● **Work instruction**
Scan the entries below. List each line with "STAR".

[Extracted data entries]
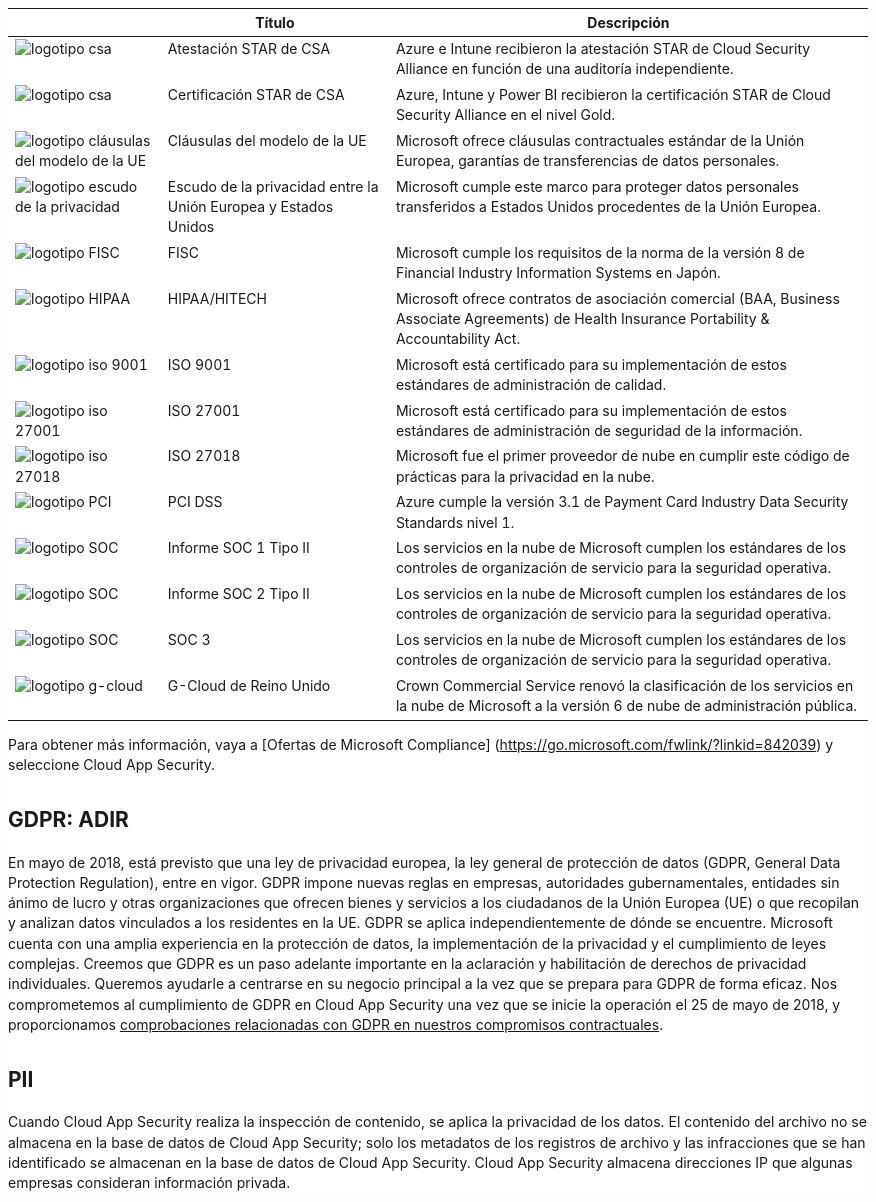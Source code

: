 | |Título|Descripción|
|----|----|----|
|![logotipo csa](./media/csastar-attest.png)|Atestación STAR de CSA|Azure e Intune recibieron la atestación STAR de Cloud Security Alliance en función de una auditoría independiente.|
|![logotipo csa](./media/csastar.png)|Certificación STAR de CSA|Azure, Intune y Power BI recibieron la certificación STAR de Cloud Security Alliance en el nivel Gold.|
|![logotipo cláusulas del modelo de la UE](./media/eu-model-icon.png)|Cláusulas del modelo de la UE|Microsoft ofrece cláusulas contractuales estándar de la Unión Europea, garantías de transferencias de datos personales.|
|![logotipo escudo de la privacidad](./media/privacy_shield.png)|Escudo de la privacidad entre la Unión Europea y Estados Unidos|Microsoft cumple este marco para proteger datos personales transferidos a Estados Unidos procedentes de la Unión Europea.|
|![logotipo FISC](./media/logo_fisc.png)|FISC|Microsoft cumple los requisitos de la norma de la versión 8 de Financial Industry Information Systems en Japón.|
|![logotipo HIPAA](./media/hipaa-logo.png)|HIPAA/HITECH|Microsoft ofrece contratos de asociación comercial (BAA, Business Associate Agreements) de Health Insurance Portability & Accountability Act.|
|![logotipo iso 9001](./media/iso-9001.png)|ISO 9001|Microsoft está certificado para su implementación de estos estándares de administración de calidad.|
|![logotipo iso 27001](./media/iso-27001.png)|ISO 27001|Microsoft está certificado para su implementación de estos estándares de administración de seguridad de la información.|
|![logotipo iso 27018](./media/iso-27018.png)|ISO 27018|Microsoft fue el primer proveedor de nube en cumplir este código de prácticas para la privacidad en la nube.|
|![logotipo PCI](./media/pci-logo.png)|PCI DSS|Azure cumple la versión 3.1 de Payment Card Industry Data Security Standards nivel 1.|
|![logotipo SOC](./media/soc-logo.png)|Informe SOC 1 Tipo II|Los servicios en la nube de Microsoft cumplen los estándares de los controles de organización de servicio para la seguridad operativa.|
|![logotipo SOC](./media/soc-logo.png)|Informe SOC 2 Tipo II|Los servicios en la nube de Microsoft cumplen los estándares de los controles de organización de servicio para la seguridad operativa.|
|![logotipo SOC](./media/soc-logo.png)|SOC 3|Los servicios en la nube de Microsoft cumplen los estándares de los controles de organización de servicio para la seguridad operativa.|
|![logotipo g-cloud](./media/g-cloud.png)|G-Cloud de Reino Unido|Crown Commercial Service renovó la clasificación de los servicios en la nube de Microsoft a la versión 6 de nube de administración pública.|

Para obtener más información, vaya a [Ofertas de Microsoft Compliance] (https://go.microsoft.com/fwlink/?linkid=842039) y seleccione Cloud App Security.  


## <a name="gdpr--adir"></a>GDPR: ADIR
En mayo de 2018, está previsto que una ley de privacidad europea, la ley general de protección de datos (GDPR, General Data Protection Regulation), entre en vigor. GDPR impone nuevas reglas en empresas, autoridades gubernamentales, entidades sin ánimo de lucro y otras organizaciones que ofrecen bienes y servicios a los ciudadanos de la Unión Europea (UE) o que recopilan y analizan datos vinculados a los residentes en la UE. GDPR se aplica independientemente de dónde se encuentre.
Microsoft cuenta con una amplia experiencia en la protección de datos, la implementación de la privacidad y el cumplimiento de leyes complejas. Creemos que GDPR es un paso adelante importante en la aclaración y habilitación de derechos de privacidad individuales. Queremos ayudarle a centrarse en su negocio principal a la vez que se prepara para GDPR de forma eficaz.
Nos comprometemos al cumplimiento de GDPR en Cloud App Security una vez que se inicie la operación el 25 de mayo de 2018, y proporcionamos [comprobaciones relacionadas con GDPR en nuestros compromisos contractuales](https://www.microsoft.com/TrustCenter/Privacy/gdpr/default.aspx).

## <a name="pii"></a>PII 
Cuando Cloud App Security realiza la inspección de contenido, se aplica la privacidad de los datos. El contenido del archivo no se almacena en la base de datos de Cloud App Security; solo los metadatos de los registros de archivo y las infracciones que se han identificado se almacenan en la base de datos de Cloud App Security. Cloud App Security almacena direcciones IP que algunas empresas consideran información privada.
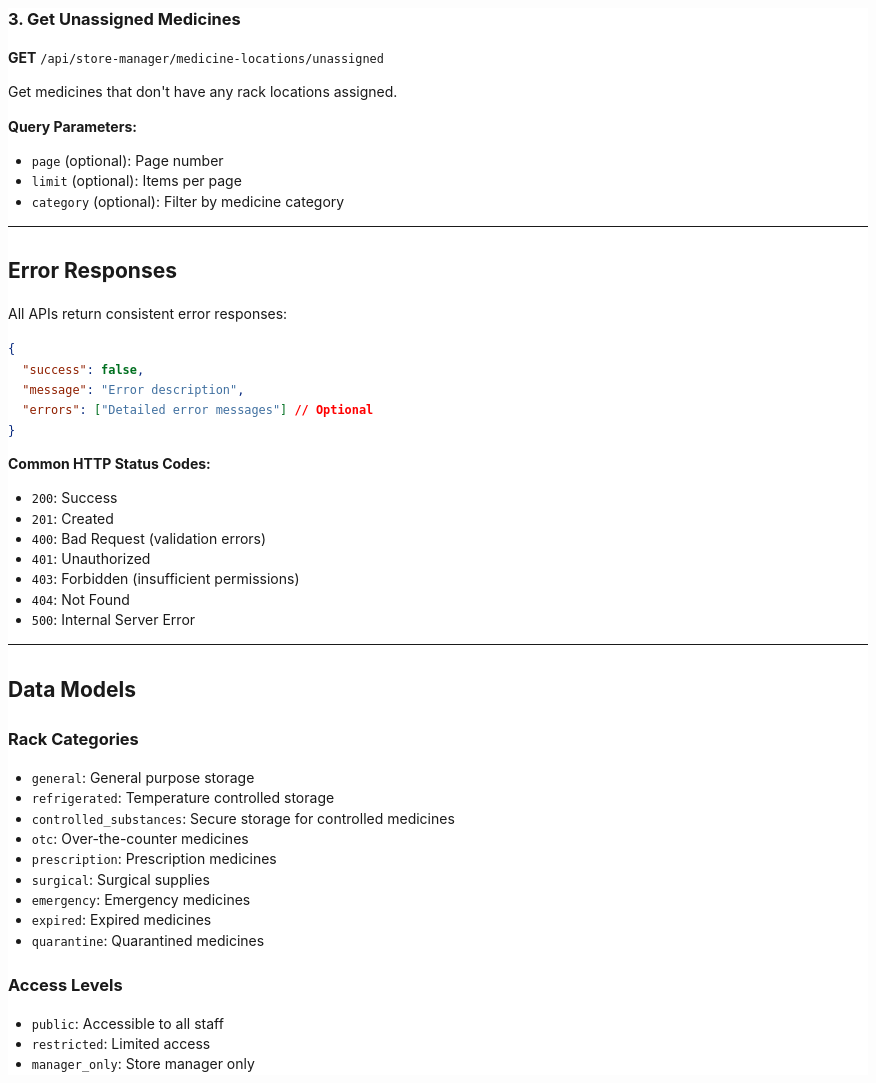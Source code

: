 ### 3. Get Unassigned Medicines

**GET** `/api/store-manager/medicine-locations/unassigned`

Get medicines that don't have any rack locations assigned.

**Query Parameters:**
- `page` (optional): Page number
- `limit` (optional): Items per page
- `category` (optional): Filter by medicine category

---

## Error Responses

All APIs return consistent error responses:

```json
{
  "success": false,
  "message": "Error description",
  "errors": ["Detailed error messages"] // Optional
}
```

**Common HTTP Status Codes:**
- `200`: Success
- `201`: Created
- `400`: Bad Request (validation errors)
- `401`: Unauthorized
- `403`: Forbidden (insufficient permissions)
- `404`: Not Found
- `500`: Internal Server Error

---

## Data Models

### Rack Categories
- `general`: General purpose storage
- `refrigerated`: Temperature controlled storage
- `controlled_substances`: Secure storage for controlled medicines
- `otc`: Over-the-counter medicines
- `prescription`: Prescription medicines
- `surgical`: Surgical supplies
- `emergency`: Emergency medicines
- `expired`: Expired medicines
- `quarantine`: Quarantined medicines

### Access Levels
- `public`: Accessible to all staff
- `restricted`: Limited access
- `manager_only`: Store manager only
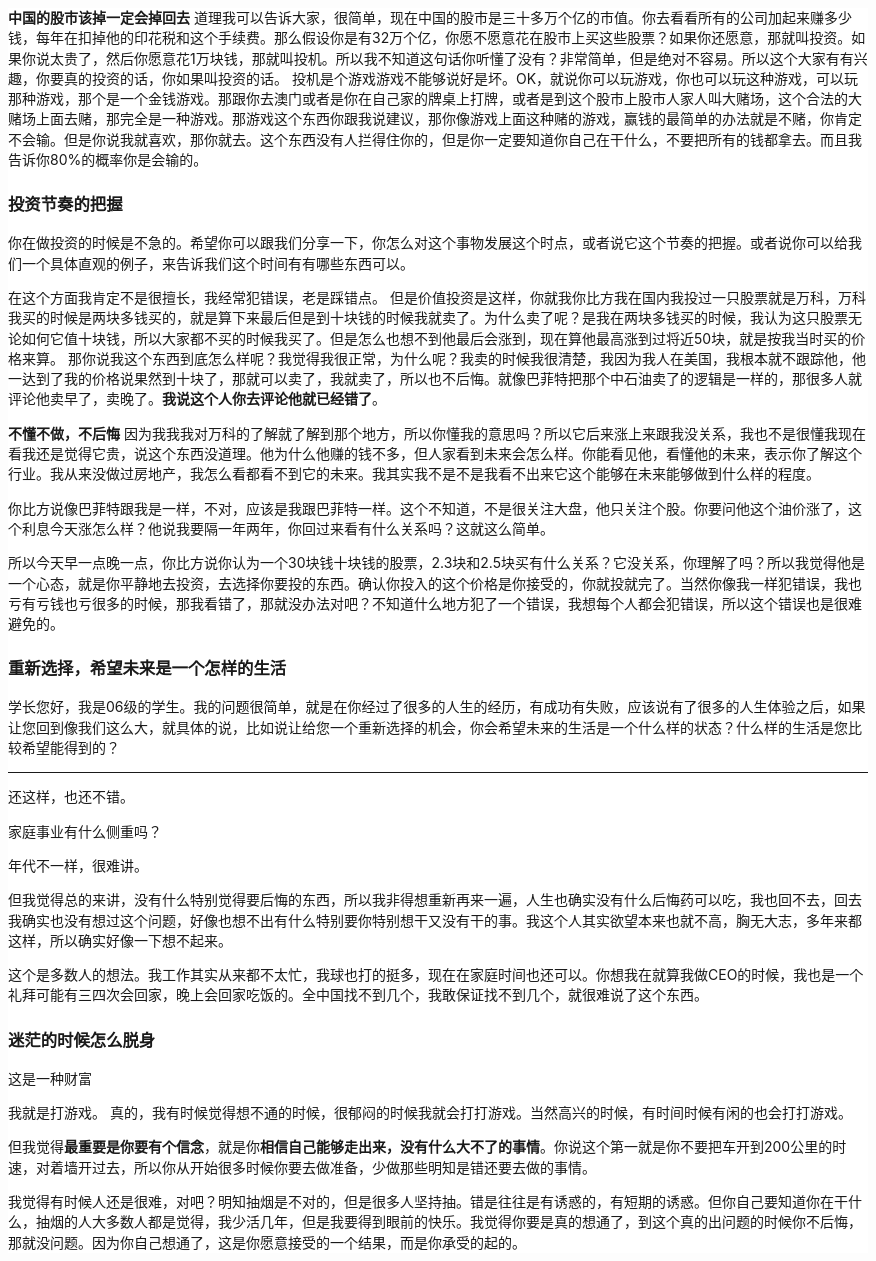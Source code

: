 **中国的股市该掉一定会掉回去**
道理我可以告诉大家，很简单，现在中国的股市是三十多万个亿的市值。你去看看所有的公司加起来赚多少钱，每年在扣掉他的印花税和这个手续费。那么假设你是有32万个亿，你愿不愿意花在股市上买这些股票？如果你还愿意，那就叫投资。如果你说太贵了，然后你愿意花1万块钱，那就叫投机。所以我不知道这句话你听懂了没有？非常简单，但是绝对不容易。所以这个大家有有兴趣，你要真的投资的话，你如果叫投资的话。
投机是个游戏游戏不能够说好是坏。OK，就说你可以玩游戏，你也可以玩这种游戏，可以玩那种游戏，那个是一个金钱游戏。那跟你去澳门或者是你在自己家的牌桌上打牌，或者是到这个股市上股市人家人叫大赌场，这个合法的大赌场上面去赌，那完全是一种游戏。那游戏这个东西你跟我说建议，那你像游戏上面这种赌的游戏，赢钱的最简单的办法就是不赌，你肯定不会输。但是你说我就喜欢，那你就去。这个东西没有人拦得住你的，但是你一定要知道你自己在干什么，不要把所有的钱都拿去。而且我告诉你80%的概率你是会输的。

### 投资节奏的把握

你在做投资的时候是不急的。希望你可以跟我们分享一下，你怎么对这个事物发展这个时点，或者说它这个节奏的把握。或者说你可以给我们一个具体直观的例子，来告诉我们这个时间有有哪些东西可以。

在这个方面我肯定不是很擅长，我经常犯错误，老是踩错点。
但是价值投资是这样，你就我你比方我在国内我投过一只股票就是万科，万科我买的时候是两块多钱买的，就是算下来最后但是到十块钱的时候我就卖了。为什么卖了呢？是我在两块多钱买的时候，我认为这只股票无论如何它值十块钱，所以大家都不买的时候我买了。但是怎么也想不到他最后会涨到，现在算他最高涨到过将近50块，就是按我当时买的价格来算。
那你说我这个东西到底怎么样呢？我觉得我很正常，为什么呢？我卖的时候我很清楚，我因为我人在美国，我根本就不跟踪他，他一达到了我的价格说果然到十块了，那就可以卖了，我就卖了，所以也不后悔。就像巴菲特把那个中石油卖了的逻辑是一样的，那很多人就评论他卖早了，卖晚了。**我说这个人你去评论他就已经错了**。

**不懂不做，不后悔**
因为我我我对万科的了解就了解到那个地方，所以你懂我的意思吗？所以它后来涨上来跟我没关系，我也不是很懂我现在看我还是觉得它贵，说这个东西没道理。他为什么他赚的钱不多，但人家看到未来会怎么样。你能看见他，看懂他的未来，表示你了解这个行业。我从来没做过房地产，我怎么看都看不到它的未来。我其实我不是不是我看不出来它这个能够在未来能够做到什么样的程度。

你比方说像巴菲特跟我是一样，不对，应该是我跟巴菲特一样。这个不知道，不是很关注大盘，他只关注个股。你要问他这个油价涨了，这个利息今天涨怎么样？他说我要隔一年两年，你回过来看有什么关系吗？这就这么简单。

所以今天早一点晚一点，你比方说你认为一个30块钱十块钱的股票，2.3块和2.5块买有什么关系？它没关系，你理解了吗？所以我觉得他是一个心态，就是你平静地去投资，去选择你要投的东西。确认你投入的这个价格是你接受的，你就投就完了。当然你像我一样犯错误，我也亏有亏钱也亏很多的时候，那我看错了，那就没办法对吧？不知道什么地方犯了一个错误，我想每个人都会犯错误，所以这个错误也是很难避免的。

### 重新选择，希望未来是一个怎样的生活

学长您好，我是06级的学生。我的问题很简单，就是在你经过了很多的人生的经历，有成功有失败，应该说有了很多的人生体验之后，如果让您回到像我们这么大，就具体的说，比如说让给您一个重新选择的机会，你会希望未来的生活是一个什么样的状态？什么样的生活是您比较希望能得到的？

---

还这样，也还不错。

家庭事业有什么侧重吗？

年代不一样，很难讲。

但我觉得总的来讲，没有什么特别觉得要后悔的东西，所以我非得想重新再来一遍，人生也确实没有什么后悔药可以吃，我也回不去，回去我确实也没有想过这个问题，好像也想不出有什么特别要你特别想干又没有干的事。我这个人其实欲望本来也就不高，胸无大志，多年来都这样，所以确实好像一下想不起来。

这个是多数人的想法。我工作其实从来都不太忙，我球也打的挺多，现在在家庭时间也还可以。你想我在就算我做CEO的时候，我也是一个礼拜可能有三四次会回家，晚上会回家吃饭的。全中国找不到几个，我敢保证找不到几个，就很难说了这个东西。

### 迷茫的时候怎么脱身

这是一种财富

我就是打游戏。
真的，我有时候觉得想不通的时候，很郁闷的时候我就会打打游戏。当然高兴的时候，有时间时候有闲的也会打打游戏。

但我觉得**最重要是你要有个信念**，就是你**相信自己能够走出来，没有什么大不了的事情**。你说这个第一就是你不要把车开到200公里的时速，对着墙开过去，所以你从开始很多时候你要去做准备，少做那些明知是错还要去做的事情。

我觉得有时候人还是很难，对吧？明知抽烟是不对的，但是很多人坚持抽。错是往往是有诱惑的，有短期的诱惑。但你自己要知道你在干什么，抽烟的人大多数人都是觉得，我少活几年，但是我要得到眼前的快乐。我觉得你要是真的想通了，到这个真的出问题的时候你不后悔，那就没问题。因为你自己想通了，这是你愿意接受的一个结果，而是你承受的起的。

● **Task result**
|![logotipo csa](./media/csastar-attest.png)|Atestación STAR de CSA|Azure e Intune recibieron la atestación STAR de Cloud Security Alliance en función de una auditoría independiente.|
|![logotipo csa](./media/csastar.png)|Certificación STAR de CSA|Azure, Intune y Power BI recibieron la certificación STAR de Cloud Security Alliance en el nivel Gold.|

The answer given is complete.